___ Record excerpts ___

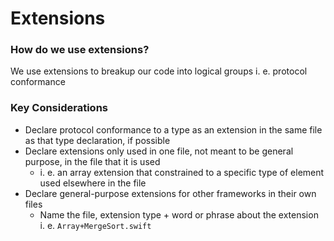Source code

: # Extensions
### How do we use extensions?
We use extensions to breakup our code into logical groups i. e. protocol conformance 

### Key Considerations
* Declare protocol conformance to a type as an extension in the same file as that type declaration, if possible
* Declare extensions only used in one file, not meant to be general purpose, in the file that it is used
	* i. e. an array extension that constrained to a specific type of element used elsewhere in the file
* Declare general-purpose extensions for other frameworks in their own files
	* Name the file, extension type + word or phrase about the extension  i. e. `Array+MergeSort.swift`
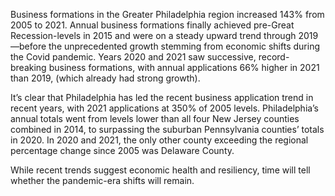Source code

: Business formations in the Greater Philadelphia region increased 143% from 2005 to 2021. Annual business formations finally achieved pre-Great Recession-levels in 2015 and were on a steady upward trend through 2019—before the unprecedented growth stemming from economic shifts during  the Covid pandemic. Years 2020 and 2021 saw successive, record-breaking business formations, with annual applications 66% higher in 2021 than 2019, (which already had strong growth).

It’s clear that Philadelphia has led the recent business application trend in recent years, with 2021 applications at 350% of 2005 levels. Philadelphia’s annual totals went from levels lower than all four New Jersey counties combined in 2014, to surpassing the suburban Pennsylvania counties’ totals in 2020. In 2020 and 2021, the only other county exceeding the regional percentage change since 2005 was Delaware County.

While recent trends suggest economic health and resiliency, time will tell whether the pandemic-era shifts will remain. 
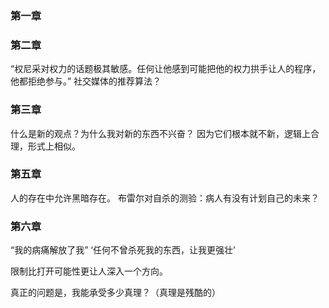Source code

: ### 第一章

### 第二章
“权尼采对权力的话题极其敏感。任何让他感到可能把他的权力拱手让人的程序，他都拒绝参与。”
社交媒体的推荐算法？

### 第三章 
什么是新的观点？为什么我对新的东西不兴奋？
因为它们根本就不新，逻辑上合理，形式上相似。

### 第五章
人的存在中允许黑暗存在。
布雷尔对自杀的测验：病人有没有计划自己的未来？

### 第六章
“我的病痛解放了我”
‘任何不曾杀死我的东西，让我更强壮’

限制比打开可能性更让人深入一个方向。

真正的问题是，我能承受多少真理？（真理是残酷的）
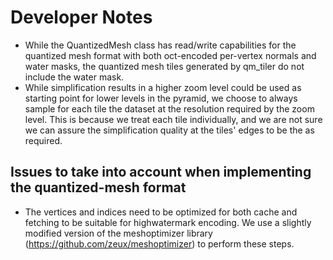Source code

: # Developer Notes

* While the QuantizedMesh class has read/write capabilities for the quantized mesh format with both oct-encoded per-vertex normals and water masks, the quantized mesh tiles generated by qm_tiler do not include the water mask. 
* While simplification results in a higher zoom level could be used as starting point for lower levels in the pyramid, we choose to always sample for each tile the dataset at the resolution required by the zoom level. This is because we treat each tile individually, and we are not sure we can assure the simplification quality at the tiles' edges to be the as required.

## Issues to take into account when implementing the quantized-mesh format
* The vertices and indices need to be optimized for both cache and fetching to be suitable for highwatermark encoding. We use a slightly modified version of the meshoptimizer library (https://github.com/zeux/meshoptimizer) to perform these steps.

___

◆ What is expected ◆
From the data above, copy each line with the string "Declare" in it.

◆ The completed task ◆
* Declare protocol conformance to a type as an extension in the same file as that type declaration, if possible
* Declare extensions only used in one file, not meant to be general purpose, in the file that it is used
* Declare general-purpose extensions for other frameworks in their own files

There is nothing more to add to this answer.